[[ Records open ]]

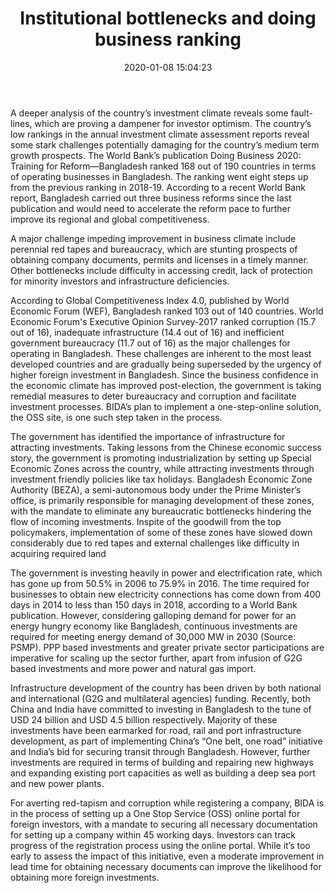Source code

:﻿---
title:  "Institutional bottlenecks and doing business ranking"
date:   2020-01-08 15:04:23
categories: [Business]
tags: [Business]
image: https://page.hassanandassociates.biz/assets/img/6.jpg
---

A deeper analysis of the country’s investment
climate reveals some fault-lines, which are
proving a dampener for investor optimism. The
country’s low rankings in the annual investment
climate assessment reports reveal some stark
challenges potentially damaging for the country’s
medium term growth prospects.
The World Bank’s publication Doing Business
2020: Training for Reform—Bangladesh ranked
168 out of 190 countries in terms of operating
businesses in Bangladesh. The ranking went
eight steps up from the previous ranking in
2018-19. According to a recent World Bank
report, Bangladesh carried out three business
reforms since the last publication and would
need to accelerate the reform pace to further 
improve its regional and global competitiveness. 

A major challenge impeding improvement in
business climate include perennial red tapes and
bureaucracy, which are stunting prospects of
obtaining company documents, permits and
licenses in a timely manner. Other bottlenecks
include difficulty in accessing credit, lack of
protection for minority investors and 
infrastructure deficiencies. 

According to Global Competitiveness Index 4.0,
published by World Economic Forum (WEF),
Bangladesh ranked 103 out of 140 countries.
World Economic Forum's Executive Opinion
Survey-2017 ranked corruption (15.7 out of 16), 
inadequate infrastructure (14.4 out of 16) and
inefficient government bureaucracy (11.7 out of
16) as the major challenges for operating in
Bangladesh. These challenges are inherent to the
most least developed countries and are gradually
being superseded by the urgency of higher
foreign investment in Bangladesh. Since the 
business confidence in the economic climate has
improved post-election, the government is taking
remedial measures to deter bureaucracy and
corruption and facilitate investment processes.
BIDA’s plan to implement a one-step-online
solution, the OSS site, is one such step taken in the process.

The government has identified the importance of
infrastructure for attracting investments. Taking
lessons from the Chinese economic success
story, the government is promoting
industrialization by setting up Special Economic
Zones across the country, while attracting
investments through investment friendly policies
like tax holidays. Bangladesh Economic Zone
Authority (BEZA), a semi-autonomous body
under the Prime Minister’s office, is primarily 
responsible for managing development of these
zones, with the mandate to eliminate any
bureaucratic bottlenecks hindering the flow of
incoming investments. Inspite of the goodwill
from the top policymakers, implementation of
some of these zones have slowed down
considerably due to red tapes and external
challenges like difficulty in acquiring required land

The government is investing heavily in power
and electrification rate, which has gone up
from 50.5% in 2006 to 75.9% in 2016. The time
required for businesses to obtain new electricity
connections has come down from 400 days in
2014 to less than 150 days in 2018, according to
a World Bank publication. However, considering
galloping demand for power for an energy
hungry economy like Bangladesh, continuous 
investments are required for meeting energy
demand of 30,000 MW in 2030 (Source: PSMP).
PPP based investments and greater private
sector participations are imperative for scaling
up the sector further, apart from infusion of G2G
based investments and more power and natural 
gas import.

Infrastructure development of the country has
been driven by both national and international
(G2G and multilateral agencies) funding.
Recently, both China and India have committed
to investing in Bangladesh to the tune of USD 24
billion and USD 4.5 billion respectively. Majority
of these investments have been earmarked for
road, rail and port infrastructure development, as
part of implementing China’s “One belt, one
road” initiative and India’s bid for securing transit 
through Bangladesh. However, further
investments are required in terms of building and
repairing new highways and expanding existing
port capacities as well as building a deep sea
port and new power plants. 

For averting red-tapism and corruption while
registering a company, BIDA is in the process of
setting up a One Stop Service (OSS) online portal
for foreign investors, with a mandate to securing
all necessary documentation for setting up a
company within 45 working days. Investors can
track progress of the registration process using
the online portal. While it’s too early to assess
the impact of this initiative, even a moderate
improvement in lead time for obtaining
necessary documents can improve the likelihood
for obtaining more foreign investments. 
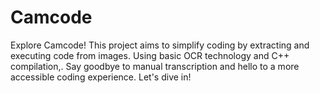 # Camcode
Explore Camcode! This project aims to simplify coding by extracting and executing code from images. Using basic OCR technology and C++ compilation,. Say goodbye to manual transcription and hello to a more accessible coding experience. Let's dive in!
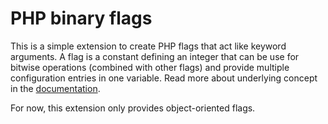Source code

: # PHP binary flags

This is a simple extension to create PHP flags that act like keyword arguments. A flag is a constant defining an integer that can be use for bitwise operations (combined with other flags) and provide multiple configuration entries in one variable. Read more about underlying concept in the [documentation](https://www.php.net/manual/en/language.operators.bitwise.php).

For now, this extension only provides object-oriented flags.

[[ Records closed ]]

### Directions for this task
Please repeat each record exactly and keep every picture out of the copy.

### Output for this task
Source code

:﻿---
title:  "Institutional bottlenecks and doing business ranking"
date:   2020-01-08 15:04:23
categories: [Business]
tags: [Business]
image: https://page.hassanandassociates.biz/assets/img/6.jpg
---

A deeper analysis of the country’s investment
climate reveals some fault-lines, which are
proving a dampener for investor optimism. The
country’s low rankings in the annual investment
climate assessment reports reveal some stark
challenges potentially damaging for the country’s
medium term growth prospects.
The World Bank’s publication Doing Business
2020: Training for Reform—Bangladesh ranked
168 out of 190 countries in terms of operating
businesses in Bangladesh. The ranking went
eight steps up from the previous ranking in
2018-19. According to a recent World Bank
report, Bangladesh carried out three business
reforms since the last publication and would
need to accelerate the reform pace to further 
improve its regional and global competitiveness. 

A major challenge impeding improvement in
business climate include perennial red tapes and
bureaucracy, which are stunting prospects of
obtaining company documents, permits and
licenses in a timely manner. Other bottlenecks
include difficulty in accessing credit, lack of
protection for minority investors and 
infrastructure deficiencies. 

According to Global Competitiveness Index 4.0,
published by World Economic Forum (WEF),
Bangladesh ranked 103 out of 140 countries.
World Economic Forum's Executive Opinion
Survey-2017 ranked corruption (15.7 out of 16), 
inadequate infrastructure (14.4 out of 16) and
inefficient government bureaucracy (11.7 out of
16) as the major challenges for operating in
Bangladesh. These challenges are inherent to the
most least developed countries and are gradually
being superseded by the urgency of higher
foreign investment in Bangladesh. Since the 
business confidence in the economic climate has
improved post-election, the government is taking
remedial measures to deter bureaucracy and
corruption and facilitate investment processes.
BIDA’s plan to implement a one-step-online
solution, the OSS site, is one such step taken in the process.

The government has identified the importance of
infrastructure for attracting investments. Taking
lessons from the Chinese economic success
story, the government is promoting
industrialization by setting up Special Economic
Zones across the country, while attracting
investments through investment friendly policies
like tax holidays. Bangladesh Economic Zone
Authority (BEZA), a semi-autonomous body
under the Prime Minister’s office, is primarily 
responsible for managing development of these
zones, with the mandate to eliminate any
bureaucratic bottlenecks hindering the flow of
incoming investments. Inspite of the goodwill
from the top policymakers, implementation of
some of these zones have slowed down
considerably due to red tapes and external
challenges like difficulty in acquiring required land

The government is investing heavily in power
and electrification rate, which has gone up
from 50.5% in 2006 to 75.9% in 2016. The time
required for businesses to obtain new electricity
connections has come down from 400 days in
2014 to less than 150 days in 2018, according to
a World Bank publication. However, considering
galloping demand for power for an energy
hungry economy like Bangladesh, continuous 
investments are required for meeting energy
demand of 30,000 MW in 2030 (Source: PSMP).
PPP based investments and greater private
sector participations are imperative for scaling
up the sector further, apart from infusion of G2G
based investments and more power and natural 
gas import.

Infrastructure development of the country has
been driven by both national and international
(G2G and multilateral agencies) funding.
Recently, both China and India have committed
to investing in Bangladesh to the tune of USD 24
billion and USD 4.5 billion respectively. Majority
of these investments have been earmarked for
road, rail and port infrastructure development, as
part of implementing China’s “One belt, one
road” initiative and India’s bid for securing transit 
through Bangladesh. However, further
investments are required in terms of building and
repairing new highways and expanding existing
port capacities as well as building a deep sea
port and new power plants. 

For averting red-tapism and corruption while
registering a company, BIDA is in the process of
setting up a One Stop Service (OSS) online portal
for foreign investors, with a mandate to securing
all necessary documentation for setting up a
company within 45 working days. Investors can
track progress of the registration process using
the online portal. While it’s too early to assess
the impact of this initiative, even a moderate
improvement in lead time for obtaining
necessary documents can improve the likelihood
for obtaining more foreign investments. 
 # Camcode
Explore Camcode! This project aims to simplify coding by extracting and executing code from images. Using basic OCR technology and C++ compilation,. Say goodbye to manual transcription and hello to a more accessible coding experience. Let's dive in!
Source code

: # PHP binary flags

This is a simple extension to create PHP flags that act like keyword arguments. A flag is a constant defining an integer that can be use for bitwise operations (combined with other flags) and provide multiple configuration entries in one variable. Read more about underlying concept in the [documentation](https://www.php.net/manual/en/language.operators.bitwise.php).

For now, this extension only provides object-oriented flags.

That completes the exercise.